Patton Design, Inc.
- Industry: industrial engineering technology
- Founded: 1983
- Headquarters: Irvine, California
- Website: www.pattondesign.com

= Patton Design =

Patton Design, Inc. is an industrial design, engineering, software and hardware, and prototyping consultancy based in Irvine, California. The firm was founded in 1983 by California State University at Long Beach alumnus Doug Patton.

Company staff appeared on the ABC television series American Inventor and represented the million dollar winner with the "Anecia Survival Capsule" child safety seat, the second-place winner with "The WordAce" children's game, and the third-place winner with "The Catch Elite" football receiver trainer.

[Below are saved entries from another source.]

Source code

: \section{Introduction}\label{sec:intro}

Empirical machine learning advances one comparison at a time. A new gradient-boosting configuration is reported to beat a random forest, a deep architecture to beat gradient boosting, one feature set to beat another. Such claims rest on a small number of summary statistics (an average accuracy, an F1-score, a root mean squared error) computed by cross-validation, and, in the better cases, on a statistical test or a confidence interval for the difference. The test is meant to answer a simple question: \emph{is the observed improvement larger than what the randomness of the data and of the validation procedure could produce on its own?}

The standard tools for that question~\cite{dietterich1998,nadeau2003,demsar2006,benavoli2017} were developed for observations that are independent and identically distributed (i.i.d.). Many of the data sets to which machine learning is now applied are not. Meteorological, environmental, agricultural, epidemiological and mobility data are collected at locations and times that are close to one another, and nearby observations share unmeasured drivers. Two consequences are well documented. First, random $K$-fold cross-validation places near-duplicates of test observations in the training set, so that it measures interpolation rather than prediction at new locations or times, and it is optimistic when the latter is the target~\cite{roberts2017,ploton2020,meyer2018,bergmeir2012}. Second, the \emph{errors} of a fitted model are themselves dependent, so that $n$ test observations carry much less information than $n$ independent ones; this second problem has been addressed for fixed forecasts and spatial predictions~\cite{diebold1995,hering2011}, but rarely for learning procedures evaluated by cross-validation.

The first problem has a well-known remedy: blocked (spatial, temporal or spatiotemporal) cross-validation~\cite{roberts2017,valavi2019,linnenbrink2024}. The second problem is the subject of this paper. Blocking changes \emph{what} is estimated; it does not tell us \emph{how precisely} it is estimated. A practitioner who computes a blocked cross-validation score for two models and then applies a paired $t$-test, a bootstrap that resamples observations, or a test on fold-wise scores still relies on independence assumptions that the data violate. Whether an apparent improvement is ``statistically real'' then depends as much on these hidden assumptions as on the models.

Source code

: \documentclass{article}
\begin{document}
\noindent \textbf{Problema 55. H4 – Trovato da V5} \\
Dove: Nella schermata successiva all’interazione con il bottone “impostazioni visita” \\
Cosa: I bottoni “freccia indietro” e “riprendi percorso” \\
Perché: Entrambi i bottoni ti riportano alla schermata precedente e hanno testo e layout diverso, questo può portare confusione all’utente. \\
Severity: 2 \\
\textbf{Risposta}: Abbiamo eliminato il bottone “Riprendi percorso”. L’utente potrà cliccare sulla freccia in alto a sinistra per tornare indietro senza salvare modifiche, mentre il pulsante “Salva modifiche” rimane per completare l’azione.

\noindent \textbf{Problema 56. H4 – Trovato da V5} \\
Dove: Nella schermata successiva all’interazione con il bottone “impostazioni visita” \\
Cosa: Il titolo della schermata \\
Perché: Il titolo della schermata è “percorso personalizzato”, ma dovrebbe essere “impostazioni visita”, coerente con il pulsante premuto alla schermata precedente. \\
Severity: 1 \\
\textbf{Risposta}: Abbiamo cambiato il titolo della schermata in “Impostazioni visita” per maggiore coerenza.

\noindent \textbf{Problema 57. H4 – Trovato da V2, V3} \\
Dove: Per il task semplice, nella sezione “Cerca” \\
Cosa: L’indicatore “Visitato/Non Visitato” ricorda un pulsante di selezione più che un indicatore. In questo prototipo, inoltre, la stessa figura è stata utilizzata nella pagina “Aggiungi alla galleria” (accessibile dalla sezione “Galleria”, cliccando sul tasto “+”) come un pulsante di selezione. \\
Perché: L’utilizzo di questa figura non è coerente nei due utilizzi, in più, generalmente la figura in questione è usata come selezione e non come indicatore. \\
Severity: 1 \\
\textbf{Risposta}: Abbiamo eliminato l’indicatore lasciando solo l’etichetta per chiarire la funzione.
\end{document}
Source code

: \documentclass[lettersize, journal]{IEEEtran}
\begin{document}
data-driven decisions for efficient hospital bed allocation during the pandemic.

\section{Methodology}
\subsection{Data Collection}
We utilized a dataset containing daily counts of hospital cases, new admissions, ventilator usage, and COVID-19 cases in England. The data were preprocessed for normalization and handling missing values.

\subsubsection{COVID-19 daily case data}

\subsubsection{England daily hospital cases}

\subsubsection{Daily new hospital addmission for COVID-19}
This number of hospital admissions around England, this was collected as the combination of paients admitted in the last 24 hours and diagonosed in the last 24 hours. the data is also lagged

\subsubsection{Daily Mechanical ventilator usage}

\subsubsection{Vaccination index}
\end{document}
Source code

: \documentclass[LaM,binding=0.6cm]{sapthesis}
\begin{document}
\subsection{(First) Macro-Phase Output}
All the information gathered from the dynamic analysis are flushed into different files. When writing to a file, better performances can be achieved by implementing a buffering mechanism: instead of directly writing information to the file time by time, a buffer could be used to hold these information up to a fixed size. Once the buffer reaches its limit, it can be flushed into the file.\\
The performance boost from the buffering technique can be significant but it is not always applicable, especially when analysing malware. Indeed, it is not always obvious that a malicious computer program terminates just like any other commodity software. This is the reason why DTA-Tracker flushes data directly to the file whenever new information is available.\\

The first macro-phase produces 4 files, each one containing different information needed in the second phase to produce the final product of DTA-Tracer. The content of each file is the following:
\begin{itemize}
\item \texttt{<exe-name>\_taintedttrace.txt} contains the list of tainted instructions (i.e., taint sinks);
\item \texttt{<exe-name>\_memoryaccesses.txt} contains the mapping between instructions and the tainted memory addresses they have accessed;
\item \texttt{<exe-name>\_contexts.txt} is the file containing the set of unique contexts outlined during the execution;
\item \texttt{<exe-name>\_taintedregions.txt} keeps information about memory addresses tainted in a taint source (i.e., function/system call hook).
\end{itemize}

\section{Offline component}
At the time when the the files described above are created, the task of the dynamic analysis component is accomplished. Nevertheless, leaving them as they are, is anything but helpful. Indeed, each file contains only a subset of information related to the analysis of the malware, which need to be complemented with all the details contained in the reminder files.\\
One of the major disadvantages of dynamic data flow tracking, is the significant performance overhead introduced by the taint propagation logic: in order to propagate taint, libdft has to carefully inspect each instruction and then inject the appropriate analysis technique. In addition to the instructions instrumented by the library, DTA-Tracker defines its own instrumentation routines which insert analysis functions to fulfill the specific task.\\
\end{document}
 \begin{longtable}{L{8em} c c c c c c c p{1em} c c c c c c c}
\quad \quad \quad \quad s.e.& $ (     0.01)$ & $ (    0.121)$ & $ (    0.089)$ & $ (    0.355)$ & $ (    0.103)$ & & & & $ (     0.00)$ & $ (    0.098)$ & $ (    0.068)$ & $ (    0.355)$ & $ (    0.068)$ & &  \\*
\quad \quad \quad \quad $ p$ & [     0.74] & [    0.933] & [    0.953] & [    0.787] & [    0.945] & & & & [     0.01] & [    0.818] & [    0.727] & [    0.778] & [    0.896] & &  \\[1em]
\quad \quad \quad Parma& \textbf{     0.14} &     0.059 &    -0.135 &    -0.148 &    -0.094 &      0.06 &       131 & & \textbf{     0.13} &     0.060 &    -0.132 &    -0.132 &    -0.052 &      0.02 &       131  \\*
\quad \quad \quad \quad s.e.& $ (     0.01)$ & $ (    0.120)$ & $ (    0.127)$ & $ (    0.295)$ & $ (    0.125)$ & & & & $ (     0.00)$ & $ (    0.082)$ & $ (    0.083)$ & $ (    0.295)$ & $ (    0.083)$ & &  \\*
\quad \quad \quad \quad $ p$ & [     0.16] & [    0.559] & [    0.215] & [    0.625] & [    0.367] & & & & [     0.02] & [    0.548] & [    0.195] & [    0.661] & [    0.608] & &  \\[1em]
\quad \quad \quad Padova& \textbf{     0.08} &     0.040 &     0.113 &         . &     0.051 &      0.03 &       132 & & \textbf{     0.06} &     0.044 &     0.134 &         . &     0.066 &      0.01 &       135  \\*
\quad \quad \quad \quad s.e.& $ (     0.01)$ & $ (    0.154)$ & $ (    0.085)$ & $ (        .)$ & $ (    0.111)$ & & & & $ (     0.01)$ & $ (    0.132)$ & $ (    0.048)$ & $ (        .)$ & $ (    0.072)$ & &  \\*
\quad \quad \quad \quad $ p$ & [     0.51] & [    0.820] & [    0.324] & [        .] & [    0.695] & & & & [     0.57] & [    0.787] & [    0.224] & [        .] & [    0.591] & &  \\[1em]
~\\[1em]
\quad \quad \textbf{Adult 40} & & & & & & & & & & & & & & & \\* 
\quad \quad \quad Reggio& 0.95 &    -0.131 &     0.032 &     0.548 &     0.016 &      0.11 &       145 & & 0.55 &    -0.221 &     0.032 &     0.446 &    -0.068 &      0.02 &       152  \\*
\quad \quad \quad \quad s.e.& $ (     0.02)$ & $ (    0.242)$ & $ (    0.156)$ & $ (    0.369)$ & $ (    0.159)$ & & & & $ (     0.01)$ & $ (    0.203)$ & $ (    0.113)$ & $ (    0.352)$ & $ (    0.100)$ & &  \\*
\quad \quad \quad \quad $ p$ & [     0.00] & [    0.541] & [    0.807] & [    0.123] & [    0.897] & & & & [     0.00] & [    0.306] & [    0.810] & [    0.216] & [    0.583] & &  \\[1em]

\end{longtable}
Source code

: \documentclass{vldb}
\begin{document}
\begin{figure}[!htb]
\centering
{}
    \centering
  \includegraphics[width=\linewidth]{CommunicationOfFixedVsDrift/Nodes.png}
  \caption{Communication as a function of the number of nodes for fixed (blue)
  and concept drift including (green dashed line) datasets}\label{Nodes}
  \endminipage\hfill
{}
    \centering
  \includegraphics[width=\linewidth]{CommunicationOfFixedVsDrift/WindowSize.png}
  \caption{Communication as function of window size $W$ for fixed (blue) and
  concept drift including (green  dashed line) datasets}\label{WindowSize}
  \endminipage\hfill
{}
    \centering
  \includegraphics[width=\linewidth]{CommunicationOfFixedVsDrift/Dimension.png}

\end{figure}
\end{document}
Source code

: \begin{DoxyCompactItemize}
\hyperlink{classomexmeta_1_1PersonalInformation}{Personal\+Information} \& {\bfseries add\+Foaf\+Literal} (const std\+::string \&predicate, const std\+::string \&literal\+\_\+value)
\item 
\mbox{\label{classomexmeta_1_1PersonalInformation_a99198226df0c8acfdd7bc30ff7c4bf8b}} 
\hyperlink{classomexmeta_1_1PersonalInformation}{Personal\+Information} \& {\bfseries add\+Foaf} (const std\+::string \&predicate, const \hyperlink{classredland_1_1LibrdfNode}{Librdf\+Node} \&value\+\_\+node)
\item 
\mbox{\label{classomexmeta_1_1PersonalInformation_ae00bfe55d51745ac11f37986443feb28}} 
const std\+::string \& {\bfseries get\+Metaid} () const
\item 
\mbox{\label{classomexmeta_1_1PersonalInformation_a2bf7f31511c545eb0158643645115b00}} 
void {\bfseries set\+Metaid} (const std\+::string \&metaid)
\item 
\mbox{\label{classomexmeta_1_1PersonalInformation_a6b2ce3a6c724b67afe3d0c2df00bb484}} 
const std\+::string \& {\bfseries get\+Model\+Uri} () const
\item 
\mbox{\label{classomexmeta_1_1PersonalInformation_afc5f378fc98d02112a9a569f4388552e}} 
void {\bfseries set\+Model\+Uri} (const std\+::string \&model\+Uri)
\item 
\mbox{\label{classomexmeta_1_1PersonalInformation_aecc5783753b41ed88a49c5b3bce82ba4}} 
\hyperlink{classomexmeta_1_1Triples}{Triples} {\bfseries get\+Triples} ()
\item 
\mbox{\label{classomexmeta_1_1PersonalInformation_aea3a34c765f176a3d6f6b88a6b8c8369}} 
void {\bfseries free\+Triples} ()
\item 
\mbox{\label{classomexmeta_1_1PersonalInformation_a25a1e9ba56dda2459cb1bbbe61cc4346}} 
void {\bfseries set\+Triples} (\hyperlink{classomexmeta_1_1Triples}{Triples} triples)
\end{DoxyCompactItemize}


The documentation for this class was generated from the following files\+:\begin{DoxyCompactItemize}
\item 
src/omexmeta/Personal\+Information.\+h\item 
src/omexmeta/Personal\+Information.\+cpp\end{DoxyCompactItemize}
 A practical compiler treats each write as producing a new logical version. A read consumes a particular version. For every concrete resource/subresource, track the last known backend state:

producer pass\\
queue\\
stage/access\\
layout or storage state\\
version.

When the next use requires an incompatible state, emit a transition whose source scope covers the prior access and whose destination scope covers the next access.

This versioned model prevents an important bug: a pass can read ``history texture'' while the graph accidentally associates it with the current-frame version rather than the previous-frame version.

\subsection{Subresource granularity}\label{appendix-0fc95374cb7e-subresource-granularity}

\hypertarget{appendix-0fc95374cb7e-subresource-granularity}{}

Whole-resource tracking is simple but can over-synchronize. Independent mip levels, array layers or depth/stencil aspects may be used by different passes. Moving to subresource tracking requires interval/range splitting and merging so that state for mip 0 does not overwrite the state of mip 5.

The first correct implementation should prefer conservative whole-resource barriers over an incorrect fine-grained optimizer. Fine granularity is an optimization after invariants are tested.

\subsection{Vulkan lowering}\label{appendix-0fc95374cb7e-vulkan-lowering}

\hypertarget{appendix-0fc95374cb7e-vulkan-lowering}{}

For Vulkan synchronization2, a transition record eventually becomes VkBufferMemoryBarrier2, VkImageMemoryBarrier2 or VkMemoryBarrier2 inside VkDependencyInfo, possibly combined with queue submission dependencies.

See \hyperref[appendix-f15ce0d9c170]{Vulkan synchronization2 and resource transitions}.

Patton Design is a patron member of the Industrial Designers Society of America and has won seventeen Industrial Design Excellence Awards.

== Notable projects ==

Patton Design collaborated with the Advanced Research division of Apple Computer on its Workspace 2000 "office of the future" concept prototype. This featured voice-activated and touch-sensitive working surfaces intended to provide interactive computing facilities, together with a curved partition that could also be used as a screen to "teleconference" with remote colleagues. The computational aspect of these working surfaces were to be provided by clip-on personality modules or "P-Mods". A range of office furniture accessories and devices were also proposed, including "computer pads" or tablets such as the approximately A4-sized Notepad and a pocket computer with a roll-out screen known as the Scroll. The project was completed during 1988, and in 1990, Patton suggested that "three or four other ideas" had since been developed in conjunction with Apple for potential products. Apple reportedly received much interest from individuals and furniture manufacturers, even compiling a shortlist for further collaborations, but the company made no further commitment to continuing such efforts.